I knew which customers were potential customers of the products and I received commission on sales.

My day's work ended before noon so I had the rest of the day to mess about in boats or whatever.

1936 began with severe weather-snow, ice and freezing fog all through January, and with theseb adverse conditions I found myself pushing the bike for most of the round. Consequently it took much longer.

One morning I left the farm for the early delivery and had to push the bike through deep snow in the country lanes. Crying with the cold and one mile from the farm I suddenly decided I'd had enough. I pushed the bike with its full load into a shallow roadside ditch.

I then ran back to the farm and reported to Mr`Watt that I had skidded on ie and fallen of me bike.

The farmer and I then returned to the scene in a horse-drawn float to salvage the bike and the milk.

As we lifted the bike from the ditch an elderly woman from a nearby cottage called out that she had seen me deliberately push the bike into the ditch.

Without my having a chance to make an excuse or denial, the farmer gave me a slap across the face and told me I was sacked.

Thinking back on those work conditions I don't suppose I was upset at being unemployed again.

My next employment was at a fish and chip shop in Chadwell St Mary near Grays.

The hours I worked would nowadays termed as unsocial. I started at 9.30 a.m and peeled a sack full of potatoes in preperation for making chips.

Potatoes were put into a large drum which was turned by hand until the peel was removed. I performed this work until 11.30 a.m and then began delivering fish and chips to customers homes on my bike.
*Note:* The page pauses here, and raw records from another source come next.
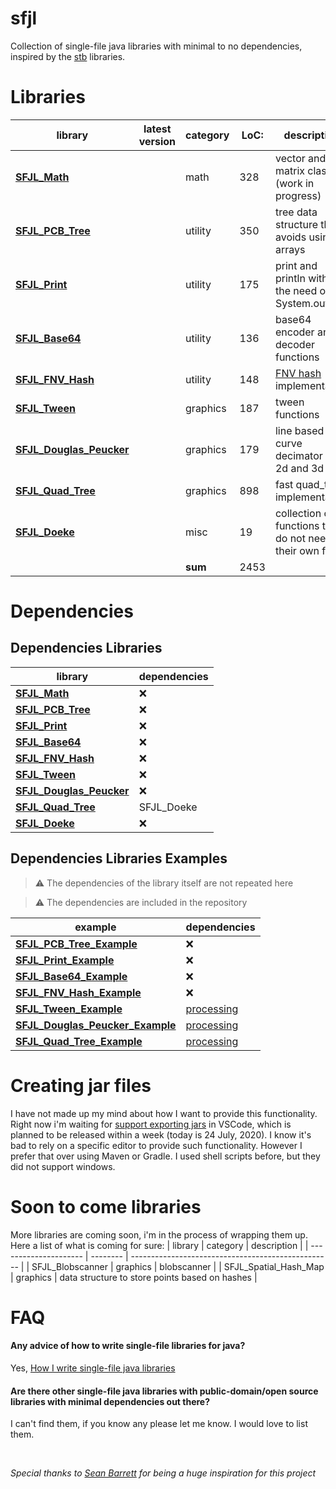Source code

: [SFJL_Java_Tokenizer]:  src/sfjl/SFJL_Java_Tokenizer.java
[SFJL_Quad_Tree]:       src/sfjl/SFJL_Quad_Tree.java
[SFJL_Math]:            src/sfjl/SFJL_Math.java
[SFJL_PCB_Tree]:        src/sfjl/SFJL_PCB_Tree.java
[SFJL_Tween]:           src/sfjl/SFJL_Tween.java
[SFJL_Douglas_Peucker]: src/sfjl/SFJL_Douglas_Peucker.java
[SFJL_Print]:           src/sfjl/SFJL_Print.java
[SFJL_FNV_Hash]:        src/sfjl/SFJL_FNV_Hash.java
[SFJL_Base64]:          src/sfjl/SFJL_Base64.java
[SFJL_Profiler]:        src/sfjl/SFJL_Profiler.java
[SFJL_Doeke]:           src/sfjl/SFJL_Doeke.java
[SFJL_Spatial_Map]:     src/sfjl/SFJL_Spatial_Map.java

[SFJL_Java_Tokenizer_Ex]:  src/sfjl_examples/SFJL_Java_Tokenizer_Example.java
[SFJL_Quad_Tree_Ex]:       src/sfjl_examples/SFJL_Quad_Tree_Example.java
[SFJL_Math_Ex]:            src/sfjl_examples/SFJL_Math_Example.java
[SFJL_PCB_Tree_Ex]:        src/sfjl_examples/SFJL_PCB_Tree_Example.java
[SFJL_Tween_Ex]:           src/sfjl_examples/SFJL_Tween_Example.java
[SFJL_Douglas_Peucker_Ex]: src/sfjl_examples/SFJL_Douglas_Peucker_Example.java
[SFJL_Print_Ex]:           src/sfjl_examples/SFJL_Print_Example.java
[SFJL_FNV_Hash_Ex]:        src/sfjl_examples/SFJL_FNV_Hash_Example.java
[SFJL_Base64_Ex]:          src/sfjl_examples/SFJL_Base64_Example.java
[SFJL_Profiler_Ex]:        src/sfjl_examples/SFJL_Profiler_Example.java
[SFJL_Doeke_Ex]:           src/sfjl_examples/SFJL_Doeke_Example.java
[SFJL_Spatial_Map_Ex]:     src/sfjl_examples/SFJL_Spatial_Map_Example.java


# sfjl
Collection of single-file java libraries with minimal to no dependencies, inspired by the [stb](https://github.com/nothings/stb) libraries.

# Libraries

| library                                          | latest version | category | LoC: | description                                             |
| ------------------------------------------------ | -------------- | -------- | ---- | ------------------------------------------------------- |
| **[SFJL_Math][SFJL_Math]**                       |                | math     | 328  | vector and matrix classes (work in progress)            |
| **[SFJL_PCB_Tree][SFJL_PCB_Tree]**               |                | utility  | 350  | tree data structure that avoids using arrays            |
| **[SFJL_Print][SFJL_Print]**                     |                | utility  | 175  | print and println without the need of System.out        |
| **[SFJL_Base64][SFJL_Base64]**                   |                | utility  | 136  | base64 encoder and decoder functions                    |
| **[SFJL_FNV_Hash][SFJL_FNV_Hash]**               |                | utility  | 148  | [FNV hash][fnv_link] implementation                     |
| **[SFJL_Tween][SFJL_Tween]**                     |                | graphics | 187  | tween functions                                         |
| **[SFJL_Douglas_Peucker][SFJL_Douglas_Peucker]** |                | graphics | 179  | line based curve decimator for 2d and 3d                |
| **[SFJL_Quad_Tree][SFJL_Quad_Tree]**             |                | graphics | 898  | fast quad_tree implementation                           |
| **[SFJL_Doeke][SFJL_Doeke]**                     |                | misc     | 19   | collection of functions that do not need their own file |
|                                                  |                | **sum**  | 2453 |                                                         |

[fnv_link]: http://www.isthe.com/chongo/tech/comp/fnv/


# Dependencies


## Dependencies Libraries
| library                                          | dependencies |
| ------------------------------------------------ | :----------- |
| **[SFJL_Math][SFJL_Math]**                       | &#x274c;     |
| **[SFJL_PCB_Tree][SFJL_PCB_Tree]**               | &#x274c;     |
| **[SFJL_Print][SFJL_Print]**                     | &#x274c;     |
| **[SFJL_Base64][SFJL_Base64]**                   | &#x274c;     |
| **[SFJL_FNV_Hash][SFJL_FNV_Hash]**               | &#x274c;     |
| **[SFJL_Tween][SFJL_Tween]**                     | &#x274c;     |
| **[SFJL_Douglas_Peucker][SFJL_Douglas_Peucker]** | &#x274c;     |
| **[SFJL_Quad_Tree][SFJL_Quad_Tree]**             | SFJL_Doeke   |
| **[SFJL_Doeke][SFJL_Doeke]**                     | &#x274c;     |

## Dependencies Libraries Examples

> &#x26A0; The dependencies of the library itself are not repeated here

> &#x26A0; The dependencies are included in the repository

| example                                                     | dependencies                     |
| ----------------------------------------------------------- | :------------------------------- |
| **[SFJL_PCB_Tree_Example][SFJL_PCB_Tree_Ex]**               | &#x274c;                         |
| **[SFJL_Print_Example][SFJL_Print_Ex]**                     | &#x274c;                         |
| **[SFJL_Base64_Example][SFJL_Base64_Ex]**                   | &#x274c;                         |
| **[SFJL_FNV_Hash_Example][SFJL_FNV_Hash_Ex]**               | &#x274c;                         |
| **[SFJL_Tween_Example][SFJL_Tween_Ex]**                     | [processing](www.processing.org) |
| **[SFJL_Douglas_Peucker_Example][SFJL_Douglas_Peucker_Ex]** | [processing](www.processing.org) |
| **[SFJL_Quad_Tree_Example][SFJL_Quad_Tree_Ex]**             | [processing](www.processing.org) |

<!-- | **[SFJL_Doeke_Example][SFJL_Doeke_Ex]**                     | &#x274c;     | -->
<!-- | **[SFJL_Math_Example][SFJL_Math_Ex]**                       | &#x274c;     | -->

# Creating jar files

I have not made up my mind about how I want to provide this functionality. Right now i'm waiting for [support exporting jars][support_exporting_jars] in VSCode, which is planned to be released within a week (today is 24 July, 2020). I know it's bad to rely on a specific editor to provide such functionality. However I prefer that over using Maven or Gradle. I used shell scripts before, but they did not support windows.

[support_exporting_jars]: https://github.com/microsoft/vscode-java-dependency/pull/271/files/57a8fd0700eefef1c9317d81720cdcc814a931e8..69277f4347b0720618f45a3056cd0a938ca7f511


# Soon to come libraries
More libraries are coming soon, i'm in the process of wrapping them up.
Here a list of what is coming for sure:
| library               | category | description                                        |
| --------------------- | -------- | -------------------------------------------------- |
| SFJL_Blobscanner      | graphics | blobscanner                                        |
| SFJL_Spatial_Hash_Map | graphics | data structure to store points based on hashes     |



# FAQ
#### Any advice of how to write single-file libraries for java?
Yes, [How I write single-file java libraries](how-to/README.md)

#### Are there other single-file java libraries with public-domain/open source libraries with minimal dependencies out there?
I can't find them, if you know any please let me know. I would love to list them.

<br>

*Special thanks to [Sean Barrett](http://nothings.org/) for being a huge inspiration for this project*

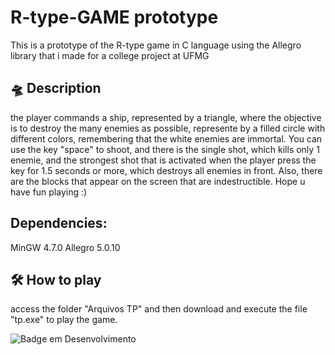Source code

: # R-type-GAME prototype
This is a prototype of the R-type game in C language using the Allegro library that i made for a college project at UFMG

## 🛸 Description 
the player commands a ship, represented by a triangle, where the objective is to destroy the many enemies as possible, represente by a filled circle with different colors, remembering that the white enemies are immortal. You can use the key "space" to shoot, and there is the single shot, which kills only 1 enemie, and the strongest shot that is activated when the player press the key for 1.5 seconds or more, which destroys all enemies in front. Also, there are the blocks that appear on the screen that are indestructible. Hope u have fun playing :)

## Dependencies:
MinGW 4.7.0
Allegro 5.0.10

## 🛠️ How to play
access the folder "Arquivos TP" and then download and execute the file "tp.exe" to play the game.

![Badge em Desenvolvimento](http://img.shields.io/static/v1?label=STATUS&message=EM%20DESENVOLVIMENTO&color=GREEN&style=for-the-badge)
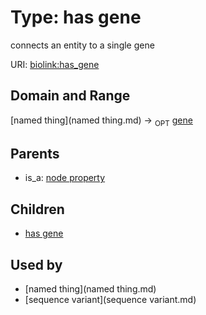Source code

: 
# Type: has gene


connects an entity to a single gene

URI: [biolink:has_gene](https://w3id.org/biolink/vocab/has_gene)


## Domain and Range

[named thing](named thing.md) ->  <sub>OPT</sub> [gene](gene.md)

## Parents

 *  is_a: [node property](node_property.md)

## Children

 *  [has gene](sequence_variant_has_gene.md)

## Used by

 * [named thing](named thing.md)
 * [sequence variant](sequence variant.md)
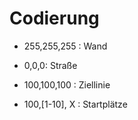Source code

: # Codierung

* 255,255,255 : Wand
* 0,0,0: Straße

* 100,100,100 : Ziellinie
* 100,[1-10], X : Startplätze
Customers had regular orders for certain days, and while making these deliveries I would call out 'fish and chips' as rode through the streets. If I received an order it was fulfilled in a few minutes.

I was paid a small commission for gaining extra orders.

In those days the fish and chips were wrapped in old newspapers, and sixpence would buy a large piece of cod and a generous portion of chips.

I worked there for about two months and by that time I was unhappy with the hours which were 9.30\a.m to 1 p.m and then return 5 p.m to 9 p.m. Saturdays was two hours 11 a.m to 1 p.m.

I took more sessions at night school and then I go a job on a farm in East Tilbury-St Clere's Farm.

My day began at 4.30 a.m when I helped the two cowherds to bring in the cows from the fields for milking. They were put into a cowshed for this, and the milk was then passed through filters and into large churns.

A mile from the farm was a recently built shoe factory owned by Bata , and a four-storey accommodaion block had also been built'. This was known as Bata Hotel.

Hundreds of workers were accommodated there and many were from the deprived areas of the North where unemployment was high.

A large canteen occupied the ground floor, and at 7 a.m each morning I would deliver churns of milk to the canteen in time for breakfast.

The cows were later turned out into the fields again and the stalls would be cleaned.

I left this employment after a few weeks, possibly because it was too early a start and was seven miles from home.

Again without a job my barrow came into use again.

One morning I was at the paper mills in Purfleet and loading comics into my barrow when a young lad of my own age came by and called me a thief.

We were soon fighting but were separated by a man who was the father of the boy' He asked me why I was taking the comics.

To this I replied that was unemployed and hungry and would sell them to be able to buy food.

The man Mr Harris told me he had a painting business with a dozen painters on contract work. At the time they were painting the mills internally and the cranes on the wharf.

He offered me a job as tea boy to his gang which I gladly accepted. I was paid 17 shillings (85p) a week which was almost double any previous wages.

As tea boy I would make a large urn of tea for the breaks and also buy loaves of bread, cheese and cooked meats for sandwich making.

We also had a portable cabin for our use.

The painting contract at Purfleet lasted for a month and during that time I became pals with the son of Mr Harris-also named Stanley.

On completion of the paper mills contract the Boss told me he had a contract to paint a newly built power station at Portishead, near Bristol. If my parents consented I could go with them.